About this task:
Find and return every line of the data that contains the word "Route".

[Records from a dataset]

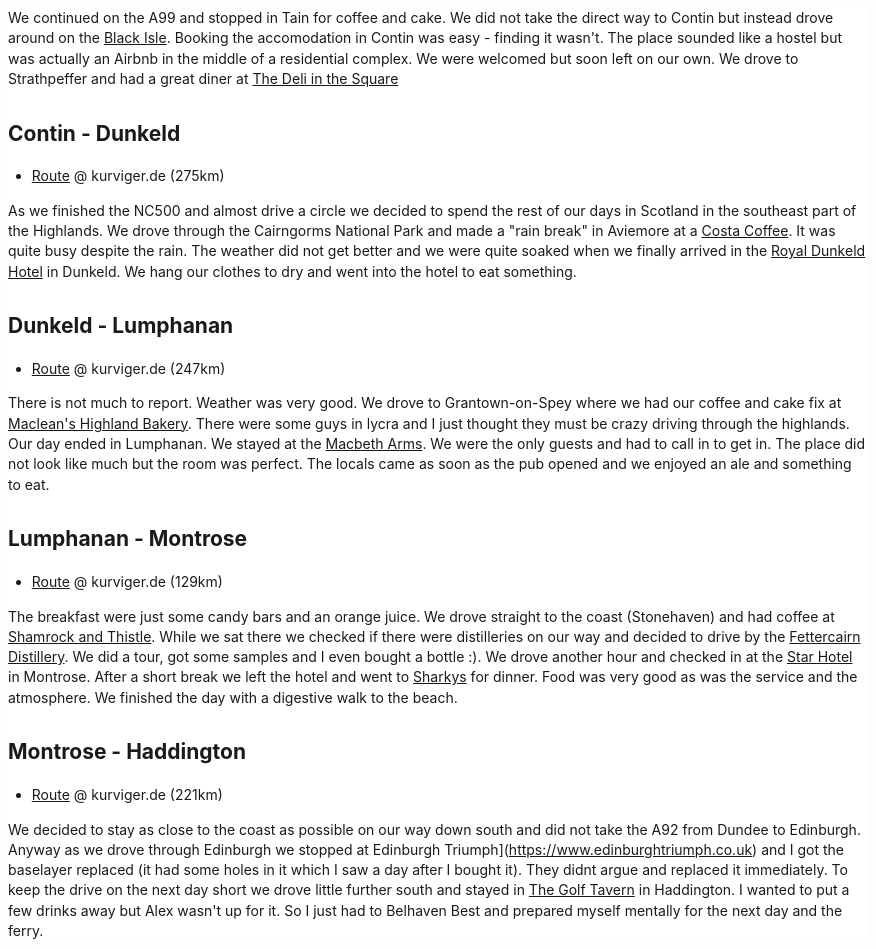 We continued on the A99 and stopped in Tain for coffee and cake. We did not take the direct way to Contin but instead drove around on the [Black Isle](https://en.wikipedia.org/wiki/Black_Isle). Booking the accomodation in Contin was easy - finding it wasn't. The place sounded like a hostel but was actually an Airbnb in the middle of a residential complex. We were welcomed but soon left on our own. We drove to Strathpeffer and had a great diner at [The Deli in the Square](https://www.facebook.com/Deli-in-the-square-316241311890894/)

## Contin - Dunkeld

- [Route](https://kurv.gr/tNCta) @ kurviger.de (275km)

As we finished the NC500 and almost drive a circle we decided to spend the rest of our days in Scotland in the southeast part of the Highlands. We drove through the Cairngorms National Park and made a "rain break" in Aviemore at a [Costa Coffee](https://www.costa.co.uk/locations/store-locator/map#latitude=57.19448999999999&longitude=-3.823812). It was quite busy despite the rain. The weather did not get better and we were quite soaked when we finally arrived in the [Royal Dunkeld Hotel](https://royaldunkeld.co.uk) in Dunkeld. We hang our clothes to dry and went into the hotel to eat something.

## Dunkeld - Lumphanan

- [Route](https://kurv.gr/bT4nn) @ kurviger.de (247km)

There is not much to report. Weather was very good. We drove to Grantown-on-Spey where we had our coffee and cake fix at [Maclean's Highland Bakery](https://www.macleansbakery.com/shops/macleans-shops/). There were some guys in lycra and I just thought they must be crazy driving through the highlands. Our day ended in Lumphanan. We stayed at the [Macbeth Arms](https://www.macbeth-arms.co.uk). We were the only guests and had to call in to get in. The place did not look like much but the room was perfect. The locals came as soon as the pub opened and we enjoyed an ale and something to eat.

## Lumphanan - Montrose

- [Route](https://kurv.gr/dBQK2) @ kurviger.de (129km)

The breakfast were just some candy bars and an orange juice. We drove straight to the coast (Stonehaven) and had coffee at [Shamrock and Thistle](https://www.facebook.com/shamrockandthistlecoffee/). While we sat there we checked if there were distilleries on our way and decided to drive by the [Fettercairn Distillery](https://www.fettercairnwhisky.com/en/). We did a tour, got some samples and I even bought a bottle :). We drove another hour and checked in at the [Star Hotel](https://www.starhotelmontrose.com) in Montrose. After a short break we left the hotel and went to [Sharkys](https://www.tripadvisor.co.uk/Restaurant_Review-g186496-d5457202-Reviews-Sharkys-Montrose_Angus_Scotland.html) for dinner. Food was very good as was the service and the atmosphere. We finished the day with a digestive walk to the beach.

## Montrose - Haddington

- [Route](https://kurv.gr/3z9aW) @ kurviger.de (221km)

We decided to stay as close to the coast as possible on our way down south and did not take the A92 from Dundee to Edinburgh. Anyway as we drove through Edinburgh we stopped at Edinburgh Triumph](https://www.edinburghtriumph.co.uk) and I got the baselayer replaced (it had some holes in it which I saw a day after I bought it). They didnt argue and replaced it immediately. To keep the drive on the next day short we drove little further south and stayed in [The Golf Tavern](https://www.golftavernhaddington.co.uk) in Haddington. I wanted to put a few drinks away but Alex wasn't up for it. So I just had to Belhaven Best and prepared myself mentally for the next day and the ferry.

Output for this task:
- [Route](https://kurv.gr/tNCta) @ kurviger.de (275km)
- [Route](https://kurv.gr/bT4nn) @ kurviger.de (247km)
- [Route](https://kurv.gr/dBQK2) @ kurviger.de (129km)
- [Route](https://kurv.gr/3z9aW) @ kurviger.de (221km)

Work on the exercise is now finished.